■ **Data to process**
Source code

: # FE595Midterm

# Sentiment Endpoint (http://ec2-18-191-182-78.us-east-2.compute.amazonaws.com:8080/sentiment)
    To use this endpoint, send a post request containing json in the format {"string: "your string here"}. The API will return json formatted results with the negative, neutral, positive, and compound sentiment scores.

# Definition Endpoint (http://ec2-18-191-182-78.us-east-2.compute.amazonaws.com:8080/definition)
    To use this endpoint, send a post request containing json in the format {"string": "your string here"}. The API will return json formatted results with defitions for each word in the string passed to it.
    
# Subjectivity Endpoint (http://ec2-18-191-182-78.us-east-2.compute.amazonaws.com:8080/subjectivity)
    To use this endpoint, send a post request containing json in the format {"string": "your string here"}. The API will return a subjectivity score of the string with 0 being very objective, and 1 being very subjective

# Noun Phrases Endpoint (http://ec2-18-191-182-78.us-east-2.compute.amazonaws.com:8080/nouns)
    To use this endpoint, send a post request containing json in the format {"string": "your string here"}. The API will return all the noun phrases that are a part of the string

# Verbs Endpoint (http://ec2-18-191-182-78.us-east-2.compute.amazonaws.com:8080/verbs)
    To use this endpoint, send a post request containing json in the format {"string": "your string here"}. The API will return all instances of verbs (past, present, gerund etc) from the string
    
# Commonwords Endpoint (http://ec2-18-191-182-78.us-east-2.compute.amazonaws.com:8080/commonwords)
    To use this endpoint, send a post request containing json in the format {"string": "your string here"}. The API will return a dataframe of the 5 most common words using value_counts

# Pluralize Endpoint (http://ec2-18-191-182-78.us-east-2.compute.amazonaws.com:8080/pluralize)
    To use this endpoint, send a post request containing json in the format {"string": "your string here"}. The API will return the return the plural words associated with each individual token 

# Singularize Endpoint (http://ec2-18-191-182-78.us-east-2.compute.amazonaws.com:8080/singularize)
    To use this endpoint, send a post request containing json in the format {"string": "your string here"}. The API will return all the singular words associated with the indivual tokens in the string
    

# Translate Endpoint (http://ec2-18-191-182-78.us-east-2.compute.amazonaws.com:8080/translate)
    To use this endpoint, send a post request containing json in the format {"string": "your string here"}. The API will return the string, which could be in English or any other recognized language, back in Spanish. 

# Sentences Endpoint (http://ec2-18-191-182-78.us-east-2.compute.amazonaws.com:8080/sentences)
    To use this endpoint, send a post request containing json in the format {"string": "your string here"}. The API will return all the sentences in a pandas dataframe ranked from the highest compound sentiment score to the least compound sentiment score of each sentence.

■ **Task instructions**
Whenever the word "amazonaws" appears in a line of the listing, report that line.

■ **Solution to the exercise**
# Sentiment Endpoint (http://ec2-18-191-182-78.us-east-2.compute.amazonaws.com:8080/sentiment)
# Definition Endpoint (http://ec2-18-191-182-78.us-east-2.compute.amazonaws.com:8080/definition)
# Subjectivity Endpoint (http://ec2-18-191-182-78.us-east-2.compute.amazonaws.com:8080/subjectivity)
# Noun Phrases Endpoint (http://ec2-18-191-182-78.us-east-2.compute.amazonaws.com:8080/nouns)
# Verbs Endpoint (http://ec2-18-191-182-78.us-east-2.compute.amazonaws.com:8080/verbs)
# Commonwords Endpoint (http://ec2-18-191-182-78.us-east-2.compute.amazonaws.com:8080/commonwords)
# Pluralize Endpoint (http://ec2-18-191-182-78.us-east-2.compute.amazonaws.com:8080/pluralize)
# Singularize Endpoint (http://ec2-18-191-182-78.us-east-2.compute.amazonaws.com:8080/singularize)
# Translate Endpoint (http://ec2-18-191-182-78.us-east-2.compute.amazonaws.com:8080/translate)
# Sentences Endpoint (http://ec2-18-191-182-78.us-east-2.compute.amazonaws.com:8080/sentences)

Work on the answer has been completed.